### EXERCISE REQUIREMENTS
For each line below that holds the word "force", make a copy.

[INPUT MATERIAL — start]

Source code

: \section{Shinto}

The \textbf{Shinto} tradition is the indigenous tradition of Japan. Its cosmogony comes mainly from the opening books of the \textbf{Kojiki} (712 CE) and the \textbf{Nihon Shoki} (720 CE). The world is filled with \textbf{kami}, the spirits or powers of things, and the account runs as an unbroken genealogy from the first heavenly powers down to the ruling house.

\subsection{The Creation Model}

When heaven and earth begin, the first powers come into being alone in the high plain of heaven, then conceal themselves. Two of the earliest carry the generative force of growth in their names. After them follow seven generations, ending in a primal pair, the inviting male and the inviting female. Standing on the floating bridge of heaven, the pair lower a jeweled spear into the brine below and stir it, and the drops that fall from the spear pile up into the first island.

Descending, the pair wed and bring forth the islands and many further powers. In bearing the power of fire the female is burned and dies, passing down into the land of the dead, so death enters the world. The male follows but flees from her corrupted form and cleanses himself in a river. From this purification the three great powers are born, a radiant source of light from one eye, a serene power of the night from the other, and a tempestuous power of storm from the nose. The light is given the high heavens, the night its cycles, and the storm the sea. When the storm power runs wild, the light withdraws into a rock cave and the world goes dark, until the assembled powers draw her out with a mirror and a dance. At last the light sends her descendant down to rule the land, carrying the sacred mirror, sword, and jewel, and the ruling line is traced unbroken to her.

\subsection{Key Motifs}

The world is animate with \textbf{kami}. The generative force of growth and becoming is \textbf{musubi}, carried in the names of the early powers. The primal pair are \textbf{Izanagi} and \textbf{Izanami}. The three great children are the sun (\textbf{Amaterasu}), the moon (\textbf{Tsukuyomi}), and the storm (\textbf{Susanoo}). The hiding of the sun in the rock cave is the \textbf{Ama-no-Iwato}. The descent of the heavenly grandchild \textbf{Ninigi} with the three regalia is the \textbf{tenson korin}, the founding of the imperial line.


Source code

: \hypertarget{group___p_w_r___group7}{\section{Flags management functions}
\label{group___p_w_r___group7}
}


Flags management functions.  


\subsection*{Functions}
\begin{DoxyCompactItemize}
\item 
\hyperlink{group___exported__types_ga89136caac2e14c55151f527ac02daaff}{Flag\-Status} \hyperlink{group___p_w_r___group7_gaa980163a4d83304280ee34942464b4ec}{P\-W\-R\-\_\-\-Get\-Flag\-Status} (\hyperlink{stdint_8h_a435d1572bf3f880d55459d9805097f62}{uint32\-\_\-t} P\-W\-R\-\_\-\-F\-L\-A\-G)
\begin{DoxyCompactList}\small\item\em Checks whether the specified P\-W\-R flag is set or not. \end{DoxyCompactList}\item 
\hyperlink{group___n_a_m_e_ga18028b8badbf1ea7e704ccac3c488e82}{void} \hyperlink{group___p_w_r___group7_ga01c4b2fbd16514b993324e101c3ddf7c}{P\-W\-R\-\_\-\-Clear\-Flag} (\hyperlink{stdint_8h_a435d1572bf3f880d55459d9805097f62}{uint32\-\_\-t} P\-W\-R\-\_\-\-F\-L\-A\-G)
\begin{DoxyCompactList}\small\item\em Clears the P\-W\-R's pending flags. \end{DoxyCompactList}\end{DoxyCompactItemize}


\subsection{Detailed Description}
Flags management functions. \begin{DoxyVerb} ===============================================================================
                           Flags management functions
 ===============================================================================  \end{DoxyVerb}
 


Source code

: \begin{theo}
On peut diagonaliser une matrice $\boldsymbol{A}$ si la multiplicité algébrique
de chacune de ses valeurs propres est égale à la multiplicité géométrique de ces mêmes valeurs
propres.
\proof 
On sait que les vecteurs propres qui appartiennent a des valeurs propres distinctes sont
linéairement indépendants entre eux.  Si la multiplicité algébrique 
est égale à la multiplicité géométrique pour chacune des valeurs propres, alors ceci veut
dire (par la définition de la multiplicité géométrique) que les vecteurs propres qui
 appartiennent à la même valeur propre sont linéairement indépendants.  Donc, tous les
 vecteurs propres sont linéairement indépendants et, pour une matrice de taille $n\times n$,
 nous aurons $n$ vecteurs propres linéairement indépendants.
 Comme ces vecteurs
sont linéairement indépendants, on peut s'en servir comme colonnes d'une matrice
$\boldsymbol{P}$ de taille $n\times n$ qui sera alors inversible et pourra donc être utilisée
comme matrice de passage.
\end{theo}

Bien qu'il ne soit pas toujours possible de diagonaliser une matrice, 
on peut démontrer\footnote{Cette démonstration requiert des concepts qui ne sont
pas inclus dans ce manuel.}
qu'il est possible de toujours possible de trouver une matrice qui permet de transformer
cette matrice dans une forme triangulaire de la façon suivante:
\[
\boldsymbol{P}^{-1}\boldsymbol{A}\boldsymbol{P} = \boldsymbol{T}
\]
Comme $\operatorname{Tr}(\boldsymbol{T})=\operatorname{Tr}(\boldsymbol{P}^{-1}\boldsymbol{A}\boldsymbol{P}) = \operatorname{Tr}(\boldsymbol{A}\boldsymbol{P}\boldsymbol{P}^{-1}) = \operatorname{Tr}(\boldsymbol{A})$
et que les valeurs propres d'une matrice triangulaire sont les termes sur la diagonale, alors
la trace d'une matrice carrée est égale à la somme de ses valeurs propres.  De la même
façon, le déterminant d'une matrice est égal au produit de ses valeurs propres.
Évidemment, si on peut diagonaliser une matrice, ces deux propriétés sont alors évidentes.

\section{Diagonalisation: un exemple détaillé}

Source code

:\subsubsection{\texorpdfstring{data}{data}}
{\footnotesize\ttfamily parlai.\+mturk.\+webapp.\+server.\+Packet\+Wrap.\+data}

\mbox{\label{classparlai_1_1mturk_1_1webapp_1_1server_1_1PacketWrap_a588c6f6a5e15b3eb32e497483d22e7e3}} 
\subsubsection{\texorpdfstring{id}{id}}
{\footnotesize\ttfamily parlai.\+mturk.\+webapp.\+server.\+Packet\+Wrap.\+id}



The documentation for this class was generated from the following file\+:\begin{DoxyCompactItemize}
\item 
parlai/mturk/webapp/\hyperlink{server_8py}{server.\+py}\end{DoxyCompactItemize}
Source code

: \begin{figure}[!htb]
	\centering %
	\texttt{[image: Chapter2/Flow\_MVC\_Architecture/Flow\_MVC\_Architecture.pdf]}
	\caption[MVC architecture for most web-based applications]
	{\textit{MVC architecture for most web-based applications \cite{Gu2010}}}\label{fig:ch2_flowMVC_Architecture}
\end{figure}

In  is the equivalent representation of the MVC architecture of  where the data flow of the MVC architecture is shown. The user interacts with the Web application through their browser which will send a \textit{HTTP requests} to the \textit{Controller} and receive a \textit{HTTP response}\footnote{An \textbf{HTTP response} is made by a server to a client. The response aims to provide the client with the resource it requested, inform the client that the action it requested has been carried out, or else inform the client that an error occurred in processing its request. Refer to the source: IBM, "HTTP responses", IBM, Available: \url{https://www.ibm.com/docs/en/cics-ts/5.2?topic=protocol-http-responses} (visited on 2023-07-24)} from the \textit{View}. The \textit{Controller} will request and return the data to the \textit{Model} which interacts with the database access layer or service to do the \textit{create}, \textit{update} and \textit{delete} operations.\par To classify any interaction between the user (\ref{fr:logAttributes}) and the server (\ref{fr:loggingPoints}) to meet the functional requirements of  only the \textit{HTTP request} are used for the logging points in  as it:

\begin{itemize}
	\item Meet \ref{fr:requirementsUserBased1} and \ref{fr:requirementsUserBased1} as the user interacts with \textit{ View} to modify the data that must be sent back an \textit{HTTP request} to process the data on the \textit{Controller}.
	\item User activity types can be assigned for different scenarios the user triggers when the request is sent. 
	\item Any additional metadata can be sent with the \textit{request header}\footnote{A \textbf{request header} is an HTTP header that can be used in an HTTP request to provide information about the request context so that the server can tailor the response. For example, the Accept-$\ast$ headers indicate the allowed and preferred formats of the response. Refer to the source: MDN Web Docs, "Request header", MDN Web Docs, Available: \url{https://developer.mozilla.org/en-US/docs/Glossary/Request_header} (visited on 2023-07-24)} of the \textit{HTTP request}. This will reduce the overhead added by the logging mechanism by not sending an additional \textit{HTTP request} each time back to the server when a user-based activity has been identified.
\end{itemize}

[INPUT MATERIAL — finish]

### REPLY
When heaven and earth begin, the first powers come into being alone in the high plain of heaven, then conceal themselves. Two of the earliest carry the generative force of growth in their names. After them follow seven generations, ending in a primal pair, the inviting male and the inviting female. Standing on the floating bridge of heaven, the pair lower a jeweled spear into the brine below and stir it, and the drops that fall from the spear pile up into the first island.
The world is animate with \textbf{kami}. The generative force of growth and becoming is \textbf{musubi}, carried in the names of the early powers. The primal pair are \textbf{Izanagi} and \textbf{Izanami}. The three great children are the sun (\textbf{Amaterasu}), the moon (\textbf{Tsukuyomi}), and the storm (\textbf{Susanoo}). The hiding of the sun in the rock cave is the \textbf{Ama-no-Iwato}. The descent of the heavenly grandchild \textbf{Ninigi} with the three regalia is the \textbf{tenson korin}, the founding of the imperial line.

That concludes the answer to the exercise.